Slashdot: Coping with Too Much Data: How Boeing, Nike and Others Did It

Businesses wring their hands over having too little data. But what happens when you have too much of the same data? Figuring out conflicting reports, deciding between different metrics, and removing duplicate entries can prove an enormous drain of time and resources—especially for some of the world’s largest companies, which have implemented too many data warehouses, or data marts, that tell different stories about the same business processes or events.

Every executive wants workers to run reports that present accurate and consistent information—no matter what the data’s origin. At this month’s Teradata User Conference in DC, I heard from a number of IT architects on how they handled the situation and got their data more “truthy,” as Colbert might say.

Here is my full report about how some companies have coped from Slashdot.

Slashdot: Segregate your data owners by personae

 

Positing particular personae (say that slowly) isn’t something new when it comes to website design: The FutureNow guys have been doing it for more than five years, and there are a number of other content engagement “experts” that have their own ways at better segmenting and understanding your ultimate audience. The process of using particular personae can be a way to develop websites that can deliver higher click-through rates and improved customer experience. All well and good, but what about improving the internal data access experience too?

That was the subject of a session at the Teradata Users Conference in Washington DC in October. I heard about how you can use personae to segregate and better target your data owners and data users. It is an intriguing concept, and one worth more exploration.
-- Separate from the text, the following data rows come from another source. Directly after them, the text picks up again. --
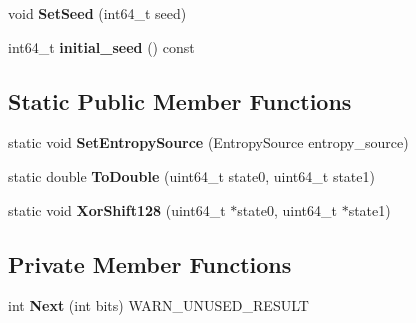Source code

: \begin{DoxyCompactItemize}
\item 
void {\bfseries Set\+Seed} (int64\+\_\+t seed)\hypertarget{classv8_1_1base_1_1_random_number_generator_a09f96e1c329a56aa6c62b21c2d97d188}{}\label{classv8_1_1base_1_1_random_number_generator_a09f96e1c329a56aa6c62b21c2d97d188}

\item 
int64\+\_\+t {\bfseries initial\+\_\+seed} () const \hypertarget{classv8_1_1base_1_1_random_number_generator_a24a2a6767b1a2de02f681bca920f9f14}{}\label{classv8_1_1base_1_1_random_number_generator_a24a2a6767b1a2de02f681bca920f9f14}

\end{DoxyCompactItemize}
\subsection*{Static Public Member Functions}
\begin{DoxyCompactItemize}
\item 
static void {\bfseries Set\+Entropy\+Source} (Entropy\+Source entropy\+\_\+source)\hypertarget{classv8_1_1base_1_1_random_number_generator_ae97b331c6a33123e8571f93aaeaea164}{}\label{classv8_1_1base_1_1_random_number_generator_ae97b331c6a33123e8571f93aaeaea164}

\item 
static double {\bfseries To\+Double} (uint64\+\_\+t state0, uint64\+\_\+t state1)\hypertarget{classv8_1_1base_1_1_random_number_generator_a1f4ca0c84b44f1baf9eb20b6e6b4b938}{}\label{classv8_1_1base_1_1_random_number_generator_a1f4ca0c84b44f1baf9eb20b6e6b4b938}

\item 
static void {\bfseries Xor\+Shift128} (uint64\+\_\+t $\ast$state0, uint64\+\_\+t $\ast$state1)\hypertarget{classv8_1_1base_1_1_random_number_generator_aed81ac9a466d6f8c981f13909574b1cf}{}\label{classv8_1_1base_1_1_random_number_generator_aed81ac9a466d6f8c981f13909574b1cf}

\end{DoxyCompactItemize}
\subsection*{Private Member Functions}
\begin{DoxyCompactItemize}
\item 
int {\bfseries Next} (int bits) W\+A\+R\+N\+\_\+\+U\+N\+U\+S\+E\+D\+\_\+\+R\+E\+S\+U\+LT\hypertarget{classv8_1_1base_1_1_random_number_generator_a347911608f196e255860858afb562073}{}\label{classv8_1_1base_1_1_random_number_generator_a347911608f196e255860858afb562073}

\end{DoxyCompactItemize}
(An example of virtual data marts at eBay, more explanation below.)

slash

The session was led by Gayatri Patel, who works in the Analytics Platform Delivery team at eBay and has been around the tech industry for many years. There aren’t too many places that have as much data as eBay has: each day they create 50 TB’s worth and they have more than 100 PB per day that is streamed back and forth from their servers. That is a lot of collectibles being traded at any given point. And something that I didn’t really understand before: eBay is a lot more than a marketplace. They have developed a large collection of their own mobile apps that are specific for buying cars, or fashion items, or concert tickets for their specific audiences. In the past they have had difficulties in trusting their data, because two different metrics would come up with different numbers for the same process, so that often meetings would be consumed with different groups presenting conflicting views on what was actually going on across their network.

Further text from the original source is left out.